Услышав в начале декабря 1941 года по радио симфонию Чайковского «1812‐й год», московский журналист Н. К. Вержбицкий не преминул заметить, что она «была запрещена 24 года, ибо в ней есть царский гимн „Коль славен“: „Славься ты, славься, наш русский царь“ и т. п.» Он же весьма скептически оценивал уровень «наглядной агитации» на материале произведений Л. Н. Толстого: «Выставка „Героизм русского народа в произведениях Л. Толстого“, устроенная в полутемном проходе метро („Охотный ряд“), производит жалкое впечатление.
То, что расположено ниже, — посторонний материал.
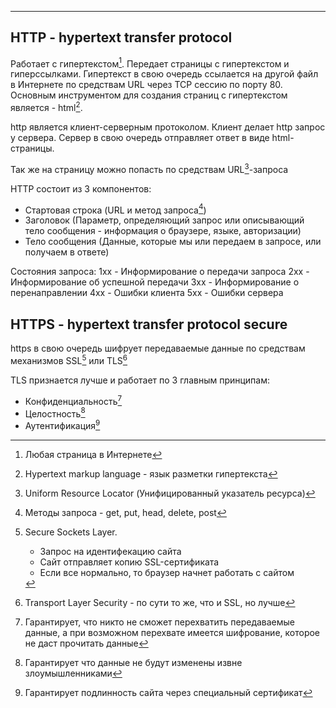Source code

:
---
## HTTP -  hypertext transfer protocol
Работает с гипертекстом[^1]. Передает страницы с гипертекстом и гиперссылками. Гипертекст в свою очередь ссылается на другой файл в Интернете по средствам URL через TCP сессию по порту 80. Основным инструментом для создания страниц с гипертекстом является - html[^2]. 

http является клиент-серверным протоколом.
Клиент делает http запрос у сервера.
Сервер в свою очередь отправляет ответ в виде html-страницы.

Так же на страницу можно попасть по средствам URL[^3]-запроса

HTTP состоит из 3 компонентов:
- Стартовая строка (URL и метод запроса[^4])
- Заголовок (Параметр, определяющий запрос или описывающий тело сообщения - информация о браузере, языке, авторизации)
- Тело сообщения (Данные, которые мы или передаем в запросе, или получаем в ответе)

Состояния запроса:
1хх - Информирование о передачи запроса
2хх - Информирование об успешной передачи
3хх - Информирование о перенаправлении
4хх - Ошибки клиента
5хх - Ошибки сервера

## HTTPS - hypertext transfer protocol secure
https в свою очередь шифрует передаваемые данные по средствам механизмов SSL[^5] или TLS[^6]

TLS признается лучше и работает по 3 главным принципам:
- Конфиденциальность[^7]
- Целостность[^8]
- Аутентификация[^9]





[^1]: Любая страница в Интернете

[^2]: Hypertext markup language - язык разметки гипертекста

[^3]: Uniform Resource Locator (Унифицированный указатель ресурса) 

[^4]: Методы запроса - get, put, head, delete, post

[^5]: Secure Sockets Layer. 
	- Запрос на идентифекацию сайта
	- Сайт отправляет копию SSL-сертификата  
	- Если все нормально, то браузер начнет работать с сайтом 

[^6]: Transport Layer Security - по сути то же, что и SSL, но лучше

[^7]: Гарантирует, что никто не  сможет перехватить передаваемые данные, а при возможном перехвате имеется шифрование, которое не даст прочитать данные

[^8]:  Гарантирует что данные не будут изменены извне злоумышленниками 

[^9]: Гарантирует подлинность сайта через специальный сертификат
Случайные цитаты, случайные репродукции».
Вержбицкий был «из бывших», однако зигзаги советских историков в интерпретации российской истории, так же как ставшие неожиданными для многих нововведения вроде погон, вызывали скептическую реакцию вполне советских молодых людей, выросших при советской власти и/или ей преданных.
Узнав о введении орденов Суворова, Кутузова и Александра Невского, журналистка Ирина Эренбург (дочь писателя) записывает: «Как будто орденами можно победить?» Не исключено, что ее реакция на учреждение новых орденов объяснялась текущими событиями: цитируемая запись от 26 июля 1942 года начинается со следующих фраз: «Сводка: ожесточенные бои. Ростов, Цымлянская (так! —
Накануне нового 1943 года военный переводчик, недоучившийся студент ИФЛИ 21-летний старший лейтенант Владимир Стеженский прочел в немецком историческом журнале заметки по истории России, в которых проводилась мысль об азиатском характере Московии, а после записал в дневник собственные размышления о советской исторической науке:
При всей неразберихе и разноголосице, которые господствовали в течение долгого времени в нашей исторической науке, фашистским историческим писакам нетрудно сейчас состряпать свою «Историю России», ссылаясь на труды наших историков и издеваясь над откровениями, которые в последнее время столь популярны, вроде превращения Ивана Четвертого в народолюбивого демократа и гуманиста. А вполне объективная историческая концепция вряд ли когда-нибудь у нас утвердится. Хоть и издевались у нас над принципом Покровского, что «история есть политика, опрокинутая в прошлое», но этого принципа все-таки придерживаются. Менялась наша политика, менялись и исторические концепции.
Внешние изменения, в том числе погоны, которые, по замыслу советского руководства, должны были поднять авторитет командиров, встречали со смешанными чувствами: недоумение и скептицизм постепенно вытеснялись, уступая место самоуважению. Ироничный одессит Борис Сурис записывает в марте 1943 года: «Наши нацепляют погоны, в штабе вызвездило, аж глазам больно. Кое на ком погоны сидят, как ермолка на свинье, но вообще зрелище внушительное и солидное».
Капитан Михаил Коряков, журналист, отправленный в пехоту за посещение церкви, вспоминал, что, когда полк резерва, в котором он служил, оказался (дело было уже в 1945 году) недалеко от Бунцлау, где умер и был похоронен Кутузов, замполит отправил его собирать материалы о кутузовских местах для последующего использования в политбеседах.
Покойно и мягко несла нас машина по дороге, обсаженной вековыми дубами, — вспоминал Коряков. — Думалось: может, таким же теплым весенним вечером ехал по этой дороге в коляске старый Кутузов. Может, эти дубы, тогда молодые, простирали ветви над эскадроном, который вел Николай Ростов. Нет чувства сильнее, нежели чувство национальной гордости, — грудь распирало от радости, что вот, спустя сто с лишним лет, мы, русские, снова вступаем в Бунцлау, и я еду искать в этом городе памятники русской славы.
Коряков писал воспоминания за границей, он стал «невозвращенцем» в 1946 году, так что никакого давления не испытывал.